• DATASET ENTRIES:
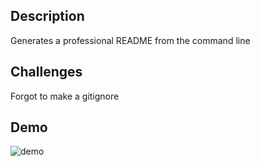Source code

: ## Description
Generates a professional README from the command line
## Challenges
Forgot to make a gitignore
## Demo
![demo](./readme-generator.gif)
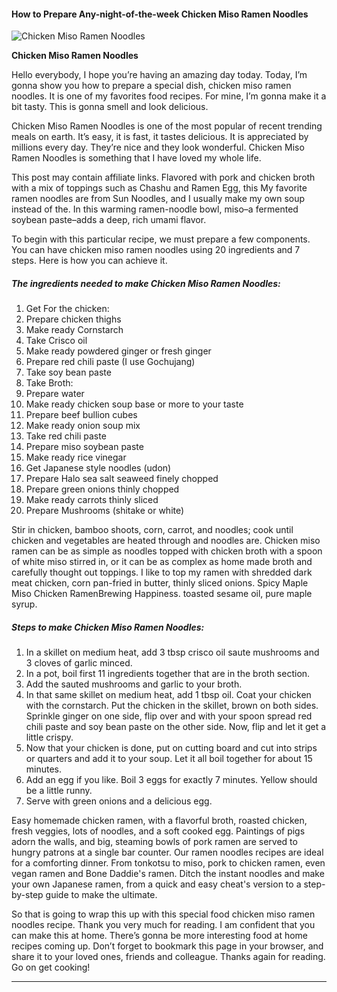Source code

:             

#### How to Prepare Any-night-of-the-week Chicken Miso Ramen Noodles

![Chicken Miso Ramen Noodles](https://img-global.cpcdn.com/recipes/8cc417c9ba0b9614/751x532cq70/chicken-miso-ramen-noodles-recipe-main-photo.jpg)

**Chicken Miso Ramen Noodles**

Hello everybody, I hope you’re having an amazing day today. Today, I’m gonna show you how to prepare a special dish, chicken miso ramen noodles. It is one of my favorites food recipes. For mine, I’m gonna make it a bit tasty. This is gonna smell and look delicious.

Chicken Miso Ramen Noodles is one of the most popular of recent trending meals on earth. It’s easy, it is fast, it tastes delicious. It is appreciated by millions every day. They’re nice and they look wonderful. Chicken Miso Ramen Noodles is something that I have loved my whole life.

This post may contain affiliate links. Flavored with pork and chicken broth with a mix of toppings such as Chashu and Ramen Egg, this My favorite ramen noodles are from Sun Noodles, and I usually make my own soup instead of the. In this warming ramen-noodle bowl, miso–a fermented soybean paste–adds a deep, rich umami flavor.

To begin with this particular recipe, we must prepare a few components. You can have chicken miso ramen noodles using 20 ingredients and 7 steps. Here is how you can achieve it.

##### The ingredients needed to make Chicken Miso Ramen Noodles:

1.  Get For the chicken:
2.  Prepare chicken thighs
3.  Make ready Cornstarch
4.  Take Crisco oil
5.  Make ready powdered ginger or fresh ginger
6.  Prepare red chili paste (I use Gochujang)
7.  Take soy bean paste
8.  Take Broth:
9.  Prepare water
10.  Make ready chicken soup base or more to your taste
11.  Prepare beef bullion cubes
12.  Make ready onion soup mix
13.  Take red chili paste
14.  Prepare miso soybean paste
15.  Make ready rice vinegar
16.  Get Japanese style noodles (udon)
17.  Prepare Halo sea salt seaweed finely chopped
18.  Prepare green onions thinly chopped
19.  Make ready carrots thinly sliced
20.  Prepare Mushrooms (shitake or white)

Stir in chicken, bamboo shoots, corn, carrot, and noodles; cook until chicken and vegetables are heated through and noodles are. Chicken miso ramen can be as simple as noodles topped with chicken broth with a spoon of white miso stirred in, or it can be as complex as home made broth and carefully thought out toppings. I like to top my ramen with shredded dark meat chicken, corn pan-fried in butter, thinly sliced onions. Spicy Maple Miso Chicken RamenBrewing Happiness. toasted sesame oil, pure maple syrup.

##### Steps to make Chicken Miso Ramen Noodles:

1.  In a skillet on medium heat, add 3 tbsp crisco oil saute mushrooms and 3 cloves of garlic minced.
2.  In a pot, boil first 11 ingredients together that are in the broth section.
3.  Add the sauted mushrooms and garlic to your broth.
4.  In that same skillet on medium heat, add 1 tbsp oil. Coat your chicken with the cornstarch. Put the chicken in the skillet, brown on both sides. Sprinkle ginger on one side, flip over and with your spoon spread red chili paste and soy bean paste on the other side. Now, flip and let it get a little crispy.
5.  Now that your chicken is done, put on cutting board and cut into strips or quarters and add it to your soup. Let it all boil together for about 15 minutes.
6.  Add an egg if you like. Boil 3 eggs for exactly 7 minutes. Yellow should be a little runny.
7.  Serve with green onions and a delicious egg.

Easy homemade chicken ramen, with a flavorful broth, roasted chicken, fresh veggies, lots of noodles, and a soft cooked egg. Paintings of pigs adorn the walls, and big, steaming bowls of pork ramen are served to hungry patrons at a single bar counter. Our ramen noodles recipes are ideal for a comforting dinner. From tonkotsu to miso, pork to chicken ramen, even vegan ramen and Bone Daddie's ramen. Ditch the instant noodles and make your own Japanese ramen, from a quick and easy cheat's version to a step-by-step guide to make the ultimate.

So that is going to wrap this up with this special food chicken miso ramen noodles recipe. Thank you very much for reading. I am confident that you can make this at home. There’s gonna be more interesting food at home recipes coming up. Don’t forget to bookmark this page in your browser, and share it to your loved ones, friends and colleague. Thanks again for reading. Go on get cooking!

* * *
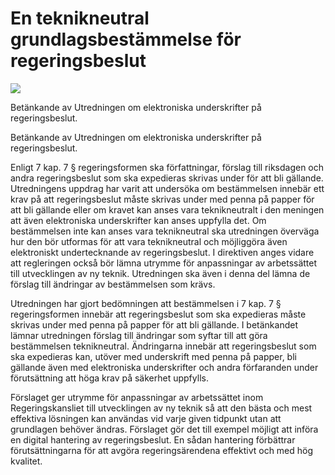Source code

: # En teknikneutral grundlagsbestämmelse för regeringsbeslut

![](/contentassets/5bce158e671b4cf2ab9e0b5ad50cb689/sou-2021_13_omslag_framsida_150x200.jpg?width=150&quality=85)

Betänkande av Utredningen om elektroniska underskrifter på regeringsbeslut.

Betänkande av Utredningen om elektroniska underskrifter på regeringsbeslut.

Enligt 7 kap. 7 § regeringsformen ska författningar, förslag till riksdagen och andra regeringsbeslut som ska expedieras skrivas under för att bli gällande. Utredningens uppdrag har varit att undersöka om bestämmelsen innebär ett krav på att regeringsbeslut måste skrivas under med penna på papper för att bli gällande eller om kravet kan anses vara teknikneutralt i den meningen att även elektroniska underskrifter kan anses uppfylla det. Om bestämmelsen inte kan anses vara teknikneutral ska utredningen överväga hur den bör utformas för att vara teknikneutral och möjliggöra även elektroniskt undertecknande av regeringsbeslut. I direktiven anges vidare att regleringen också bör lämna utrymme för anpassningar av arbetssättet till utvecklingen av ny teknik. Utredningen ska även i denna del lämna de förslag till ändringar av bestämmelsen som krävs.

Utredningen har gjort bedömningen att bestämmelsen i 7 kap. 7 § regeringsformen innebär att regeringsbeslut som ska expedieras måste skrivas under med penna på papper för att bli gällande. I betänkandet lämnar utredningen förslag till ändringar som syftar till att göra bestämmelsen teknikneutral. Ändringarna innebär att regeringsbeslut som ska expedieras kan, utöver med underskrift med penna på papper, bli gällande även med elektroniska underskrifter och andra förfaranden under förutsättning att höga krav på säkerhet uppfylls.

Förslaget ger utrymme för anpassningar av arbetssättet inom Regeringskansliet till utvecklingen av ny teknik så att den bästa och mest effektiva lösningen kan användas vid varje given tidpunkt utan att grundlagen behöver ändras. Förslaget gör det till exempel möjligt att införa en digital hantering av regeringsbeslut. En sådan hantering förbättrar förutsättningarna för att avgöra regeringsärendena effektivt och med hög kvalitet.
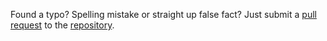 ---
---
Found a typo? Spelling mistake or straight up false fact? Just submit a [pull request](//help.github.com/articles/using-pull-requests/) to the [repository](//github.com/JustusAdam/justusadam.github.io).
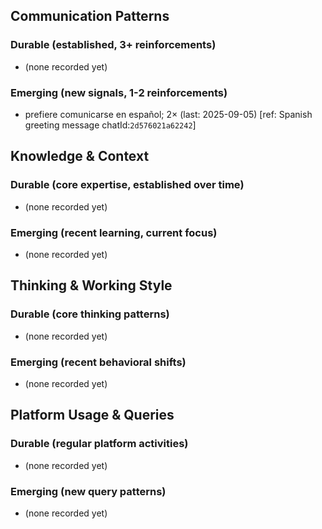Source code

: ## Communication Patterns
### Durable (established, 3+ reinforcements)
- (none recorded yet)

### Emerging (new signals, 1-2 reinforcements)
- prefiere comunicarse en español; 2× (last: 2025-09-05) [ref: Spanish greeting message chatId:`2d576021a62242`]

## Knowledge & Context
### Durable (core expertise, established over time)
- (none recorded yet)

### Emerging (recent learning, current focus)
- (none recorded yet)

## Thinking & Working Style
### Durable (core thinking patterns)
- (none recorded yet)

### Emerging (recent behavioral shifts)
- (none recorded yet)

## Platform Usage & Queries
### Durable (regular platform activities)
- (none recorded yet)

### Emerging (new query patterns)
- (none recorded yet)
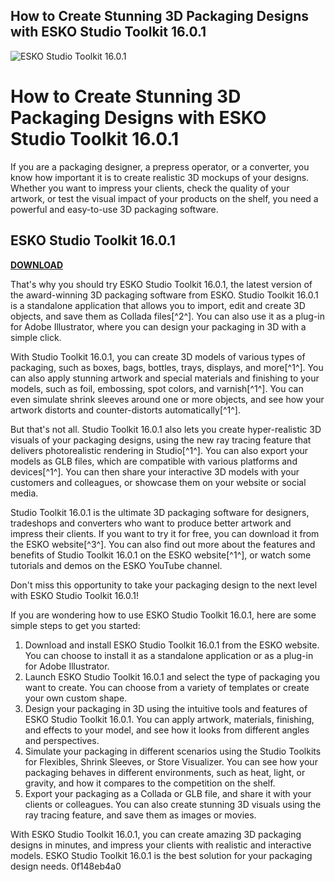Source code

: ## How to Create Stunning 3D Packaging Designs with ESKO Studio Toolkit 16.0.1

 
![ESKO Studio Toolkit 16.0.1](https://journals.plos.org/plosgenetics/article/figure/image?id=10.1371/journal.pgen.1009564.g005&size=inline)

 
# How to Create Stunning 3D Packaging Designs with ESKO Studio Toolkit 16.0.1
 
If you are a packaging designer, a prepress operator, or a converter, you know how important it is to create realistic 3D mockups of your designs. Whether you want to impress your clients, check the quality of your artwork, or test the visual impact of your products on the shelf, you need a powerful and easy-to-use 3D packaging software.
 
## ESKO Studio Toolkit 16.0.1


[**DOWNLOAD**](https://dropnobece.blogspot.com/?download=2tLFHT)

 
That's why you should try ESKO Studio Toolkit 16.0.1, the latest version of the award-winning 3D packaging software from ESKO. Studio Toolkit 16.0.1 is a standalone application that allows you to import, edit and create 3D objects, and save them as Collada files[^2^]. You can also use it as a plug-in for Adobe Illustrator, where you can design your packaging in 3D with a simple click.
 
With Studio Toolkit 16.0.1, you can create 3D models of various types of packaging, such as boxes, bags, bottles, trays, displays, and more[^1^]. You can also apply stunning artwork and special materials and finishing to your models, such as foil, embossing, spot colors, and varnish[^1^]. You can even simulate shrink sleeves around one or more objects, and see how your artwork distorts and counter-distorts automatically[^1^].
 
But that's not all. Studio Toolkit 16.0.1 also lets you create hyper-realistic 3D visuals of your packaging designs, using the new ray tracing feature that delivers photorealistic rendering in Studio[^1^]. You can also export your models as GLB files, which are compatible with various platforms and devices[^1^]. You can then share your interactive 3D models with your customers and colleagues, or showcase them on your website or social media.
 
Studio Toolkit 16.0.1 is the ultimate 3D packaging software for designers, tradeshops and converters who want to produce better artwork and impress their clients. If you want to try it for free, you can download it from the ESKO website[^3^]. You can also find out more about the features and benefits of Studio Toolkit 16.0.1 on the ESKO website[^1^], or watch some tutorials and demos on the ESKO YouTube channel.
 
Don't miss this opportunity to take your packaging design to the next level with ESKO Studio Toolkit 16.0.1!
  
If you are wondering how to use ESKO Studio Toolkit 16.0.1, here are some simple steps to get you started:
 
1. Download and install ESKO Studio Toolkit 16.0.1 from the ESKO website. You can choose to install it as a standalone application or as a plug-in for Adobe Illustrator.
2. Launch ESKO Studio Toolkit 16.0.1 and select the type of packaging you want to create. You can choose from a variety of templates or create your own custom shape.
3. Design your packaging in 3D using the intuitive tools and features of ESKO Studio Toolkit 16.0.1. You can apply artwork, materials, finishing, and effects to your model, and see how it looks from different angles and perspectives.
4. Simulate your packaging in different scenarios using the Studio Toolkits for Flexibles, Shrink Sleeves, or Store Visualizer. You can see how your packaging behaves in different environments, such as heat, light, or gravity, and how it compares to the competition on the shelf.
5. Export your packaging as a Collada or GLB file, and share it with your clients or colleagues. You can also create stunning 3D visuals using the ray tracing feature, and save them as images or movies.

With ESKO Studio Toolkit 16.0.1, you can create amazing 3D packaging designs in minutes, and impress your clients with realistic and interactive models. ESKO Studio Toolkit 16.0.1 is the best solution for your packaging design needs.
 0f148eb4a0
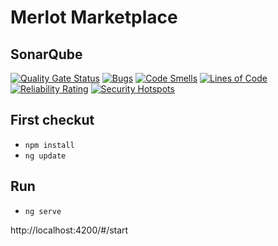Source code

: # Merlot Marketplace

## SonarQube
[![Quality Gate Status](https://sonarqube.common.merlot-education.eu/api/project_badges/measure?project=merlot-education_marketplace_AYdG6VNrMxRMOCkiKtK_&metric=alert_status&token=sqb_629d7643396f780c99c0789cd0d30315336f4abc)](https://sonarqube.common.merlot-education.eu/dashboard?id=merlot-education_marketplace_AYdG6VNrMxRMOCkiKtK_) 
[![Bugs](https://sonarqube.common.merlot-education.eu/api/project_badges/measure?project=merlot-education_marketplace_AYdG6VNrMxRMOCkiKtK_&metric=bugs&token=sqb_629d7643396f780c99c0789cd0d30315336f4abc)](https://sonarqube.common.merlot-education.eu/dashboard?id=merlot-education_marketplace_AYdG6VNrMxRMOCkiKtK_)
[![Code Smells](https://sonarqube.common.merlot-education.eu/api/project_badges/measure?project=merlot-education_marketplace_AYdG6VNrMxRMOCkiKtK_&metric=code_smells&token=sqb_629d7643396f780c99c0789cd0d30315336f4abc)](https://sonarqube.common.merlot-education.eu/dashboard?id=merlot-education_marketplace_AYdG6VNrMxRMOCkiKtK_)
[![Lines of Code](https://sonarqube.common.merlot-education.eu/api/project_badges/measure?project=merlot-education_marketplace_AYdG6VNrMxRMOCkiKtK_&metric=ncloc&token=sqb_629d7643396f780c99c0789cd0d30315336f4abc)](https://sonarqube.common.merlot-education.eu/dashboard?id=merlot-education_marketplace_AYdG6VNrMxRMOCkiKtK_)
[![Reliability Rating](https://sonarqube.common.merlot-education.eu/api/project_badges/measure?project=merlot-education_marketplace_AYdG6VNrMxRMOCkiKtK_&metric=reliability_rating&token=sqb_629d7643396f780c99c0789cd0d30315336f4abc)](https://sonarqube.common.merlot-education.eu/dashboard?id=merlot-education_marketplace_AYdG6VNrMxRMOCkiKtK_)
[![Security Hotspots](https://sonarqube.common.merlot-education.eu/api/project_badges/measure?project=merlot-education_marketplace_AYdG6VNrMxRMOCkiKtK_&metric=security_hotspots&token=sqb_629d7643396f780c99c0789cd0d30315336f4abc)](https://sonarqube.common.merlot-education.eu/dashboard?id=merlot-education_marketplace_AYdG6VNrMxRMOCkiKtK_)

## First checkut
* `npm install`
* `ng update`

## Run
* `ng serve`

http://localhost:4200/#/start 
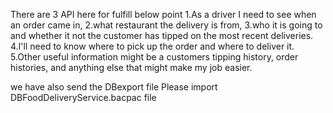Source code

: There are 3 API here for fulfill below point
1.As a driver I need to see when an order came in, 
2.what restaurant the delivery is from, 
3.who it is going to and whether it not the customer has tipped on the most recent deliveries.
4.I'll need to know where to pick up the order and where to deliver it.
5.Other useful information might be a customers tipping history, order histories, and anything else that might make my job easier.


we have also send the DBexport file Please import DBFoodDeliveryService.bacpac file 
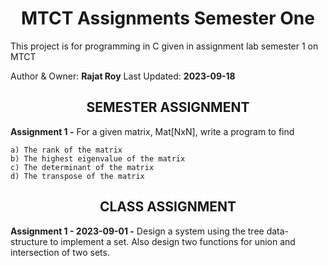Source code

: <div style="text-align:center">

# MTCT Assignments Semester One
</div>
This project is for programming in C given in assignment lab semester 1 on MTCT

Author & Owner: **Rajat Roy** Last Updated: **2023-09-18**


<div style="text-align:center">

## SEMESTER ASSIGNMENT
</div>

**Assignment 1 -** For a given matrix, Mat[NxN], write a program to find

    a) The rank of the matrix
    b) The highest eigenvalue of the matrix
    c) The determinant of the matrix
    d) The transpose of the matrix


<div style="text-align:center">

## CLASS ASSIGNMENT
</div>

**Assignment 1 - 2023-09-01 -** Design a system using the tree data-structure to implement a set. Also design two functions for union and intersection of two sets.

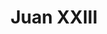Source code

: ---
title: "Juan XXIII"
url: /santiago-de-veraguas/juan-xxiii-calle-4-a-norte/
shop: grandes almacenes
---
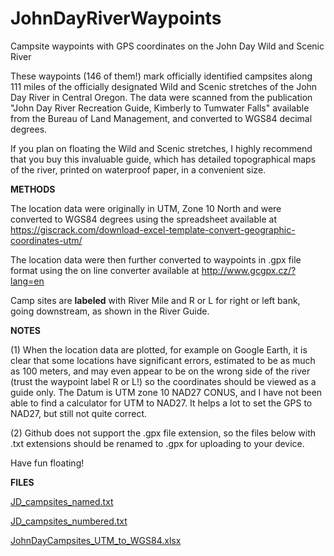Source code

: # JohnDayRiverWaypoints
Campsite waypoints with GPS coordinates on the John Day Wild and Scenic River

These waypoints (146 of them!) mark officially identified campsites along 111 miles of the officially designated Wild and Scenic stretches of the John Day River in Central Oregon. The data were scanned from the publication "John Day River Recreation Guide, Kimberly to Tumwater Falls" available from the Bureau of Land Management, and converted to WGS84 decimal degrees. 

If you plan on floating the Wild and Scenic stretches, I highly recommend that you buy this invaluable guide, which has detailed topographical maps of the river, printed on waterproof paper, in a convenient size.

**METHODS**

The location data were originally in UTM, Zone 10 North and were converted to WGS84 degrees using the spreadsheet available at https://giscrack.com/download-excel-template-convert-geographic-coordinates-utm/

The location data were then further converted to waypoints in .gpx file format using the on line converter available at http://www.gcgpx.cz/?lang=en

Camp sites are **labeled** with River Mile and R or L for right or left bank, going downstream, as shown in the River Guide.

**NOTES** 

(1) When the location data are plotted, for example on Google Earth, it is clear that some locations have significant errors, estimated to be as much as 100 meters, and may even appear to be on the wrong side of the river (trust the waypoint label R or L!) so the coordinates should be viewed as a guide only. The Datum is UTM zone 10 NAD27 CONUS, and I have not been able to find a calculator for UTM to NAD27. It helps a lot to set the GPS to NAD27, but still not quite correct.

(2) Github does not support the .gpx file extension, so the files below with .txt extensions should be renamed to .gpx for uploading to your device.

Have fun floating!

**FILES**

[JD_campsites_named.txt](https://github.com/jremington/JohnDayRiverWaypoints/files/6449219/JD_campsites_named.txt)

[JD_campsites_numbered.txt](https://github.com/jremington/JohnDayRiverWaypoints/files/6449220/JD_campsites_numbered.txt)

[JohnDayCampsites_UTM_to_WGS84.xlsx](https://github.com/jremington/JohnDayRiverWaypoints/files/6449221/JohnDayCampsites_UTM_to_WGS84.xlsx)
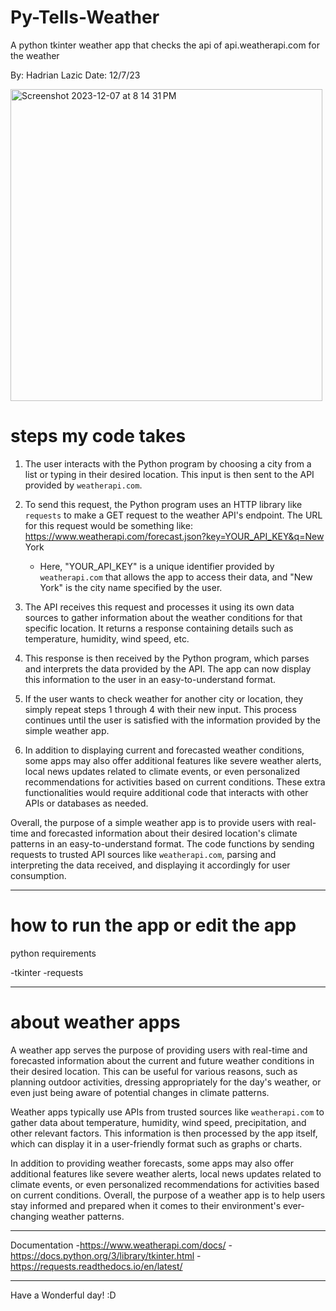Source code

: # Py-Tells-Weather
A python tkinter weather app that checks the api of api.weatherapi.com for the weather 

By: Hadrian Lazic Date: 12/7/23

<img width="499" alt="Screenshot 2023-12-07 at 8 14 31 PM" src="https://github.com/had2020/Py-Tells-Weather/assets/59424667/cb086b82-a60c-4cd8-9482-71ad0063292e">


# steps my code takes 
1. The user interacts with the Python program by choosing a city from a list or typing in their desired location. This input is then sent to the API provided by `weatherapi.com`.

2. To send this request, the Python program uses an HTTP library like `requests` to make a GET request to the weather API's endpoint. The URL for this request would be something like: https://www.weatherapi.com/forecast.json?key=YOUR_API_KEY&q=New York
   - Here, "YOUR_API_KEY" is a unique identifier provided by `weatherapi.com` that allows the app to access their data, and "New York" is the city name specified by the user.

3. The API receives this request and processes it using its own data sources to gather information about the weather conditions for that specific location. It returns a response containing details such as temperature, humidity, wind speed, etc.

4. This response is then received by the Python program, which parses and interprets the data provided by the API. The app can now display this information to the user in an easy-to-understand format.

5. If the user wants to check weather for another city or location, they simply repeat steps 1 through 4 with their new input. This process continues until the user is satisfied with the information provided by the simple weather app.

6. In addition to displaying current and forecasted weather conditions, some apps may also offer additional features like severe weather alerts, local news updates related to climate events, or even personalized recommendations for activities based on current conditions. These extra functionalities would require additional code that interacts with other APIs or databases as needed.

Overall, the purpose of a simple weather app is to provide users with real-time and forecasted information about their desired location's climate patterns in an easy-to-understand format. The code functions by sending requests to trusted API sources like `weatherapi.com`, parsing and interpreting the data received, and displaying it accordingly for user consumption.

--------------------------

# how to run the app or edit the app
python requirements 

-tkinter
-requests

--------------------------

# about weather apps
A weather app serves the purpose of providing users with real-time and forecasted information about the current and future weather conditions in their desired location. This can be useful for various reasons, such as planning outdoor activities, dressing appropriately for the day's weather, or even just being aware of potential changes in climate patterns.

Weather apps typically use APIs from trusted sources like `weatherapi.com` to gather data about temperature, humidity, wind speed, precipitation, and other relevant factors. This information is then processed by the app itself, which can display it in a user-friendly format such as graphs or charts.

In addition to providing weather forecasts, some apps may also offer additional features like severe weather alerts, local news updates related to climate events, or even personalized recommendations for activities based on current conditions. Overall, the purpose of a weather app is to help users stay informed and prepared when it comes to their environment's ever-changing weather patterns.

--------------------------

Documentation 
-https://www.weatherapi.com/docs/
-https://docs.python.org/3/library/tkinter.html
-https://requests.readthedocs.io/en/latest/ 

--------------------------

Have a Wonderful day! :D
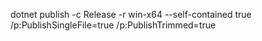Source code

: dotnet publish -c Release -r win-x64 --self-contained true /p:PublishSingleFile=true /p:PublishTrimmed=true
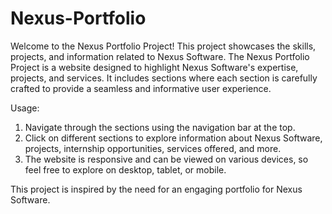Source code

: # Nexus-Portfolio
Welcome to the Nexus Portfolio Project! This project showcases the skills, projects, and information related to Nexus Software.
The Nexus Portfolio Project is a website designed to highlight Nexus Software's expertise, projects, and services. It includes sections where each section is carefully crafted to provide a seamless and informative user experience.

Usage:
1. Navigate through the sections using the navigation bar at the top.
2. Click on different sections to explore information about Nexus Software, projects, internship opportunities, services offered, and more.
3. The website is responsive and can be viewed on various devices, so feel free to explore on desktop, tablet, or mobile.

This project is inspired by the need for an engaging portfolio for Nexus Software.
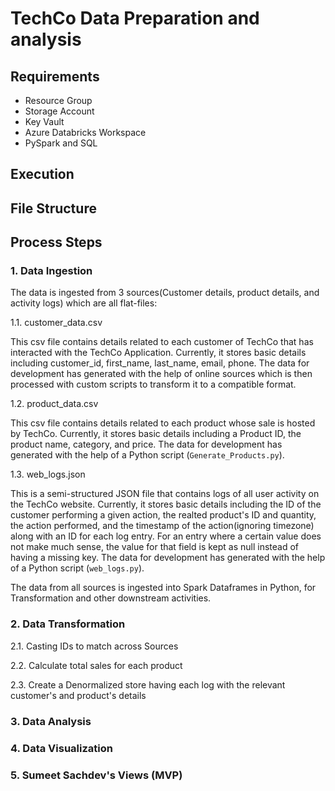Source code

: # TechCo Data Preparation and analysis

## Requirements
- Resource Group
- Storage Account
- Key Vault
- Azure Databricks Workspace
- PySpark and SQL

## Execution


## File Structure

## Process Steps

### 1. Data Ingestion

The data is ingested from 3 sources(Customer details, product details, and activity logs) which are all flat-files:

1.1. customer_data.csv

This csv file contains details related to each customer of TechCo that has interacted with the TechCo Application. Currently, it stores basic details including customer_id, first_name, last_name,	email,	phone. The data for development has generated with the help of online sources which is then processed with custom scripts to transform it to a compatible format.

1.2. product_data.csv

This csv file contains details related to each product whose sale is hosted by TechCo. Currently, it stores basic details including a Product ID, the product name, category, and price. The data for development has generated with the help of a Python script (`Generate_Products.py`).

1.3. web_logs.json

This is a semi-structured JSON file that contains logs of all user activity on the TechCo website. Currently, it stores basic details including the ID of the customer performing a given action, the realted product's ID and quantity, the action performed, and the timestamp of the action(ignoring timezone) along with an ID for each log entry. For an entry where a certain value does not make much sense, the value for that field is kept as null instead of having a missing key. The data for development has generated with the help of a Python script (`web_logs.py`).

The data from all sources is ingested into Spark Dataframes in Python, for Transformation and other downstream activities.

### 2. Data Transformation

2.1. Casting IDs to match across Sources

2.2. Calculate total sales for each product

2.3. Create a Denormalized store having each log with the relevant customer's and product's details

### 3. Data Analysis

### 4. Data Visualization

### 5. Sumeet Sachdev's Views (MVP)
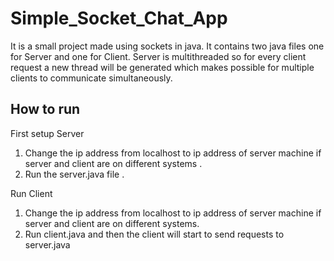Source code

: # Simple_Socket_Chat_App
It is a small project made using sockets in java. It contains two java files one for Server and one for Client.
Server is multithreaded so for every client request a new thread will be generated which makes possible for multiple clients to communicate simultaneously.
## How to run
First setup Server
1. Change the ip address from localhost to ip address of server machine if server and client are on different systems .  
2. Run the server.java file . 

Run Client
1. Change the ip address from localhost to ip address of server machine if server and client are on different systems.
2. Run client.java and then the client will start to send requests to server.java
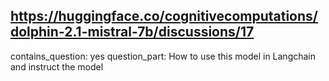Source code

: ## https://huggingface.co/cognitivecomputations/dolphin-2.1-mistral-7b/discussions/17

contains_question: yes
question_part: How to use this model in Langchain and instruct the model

• INSTRUCTIONS FOR THE TASK: Starting at the line that contains "on different systems.", reproduce each line exactly through the end of the entries above, leaving every picture out.

• REPLY:
1. Change the ip address from localhost to ip address of server machine if server and client are on different systems.
2. Run client.java and then the client will start to send requests to server.java
Source code

: ## https://huggingface.co/cognitivecomputations/dolphin-2.1-mistral-7b/discussions/17

contains_question: yes
question_part: How to use this model in Langchain and instruct the model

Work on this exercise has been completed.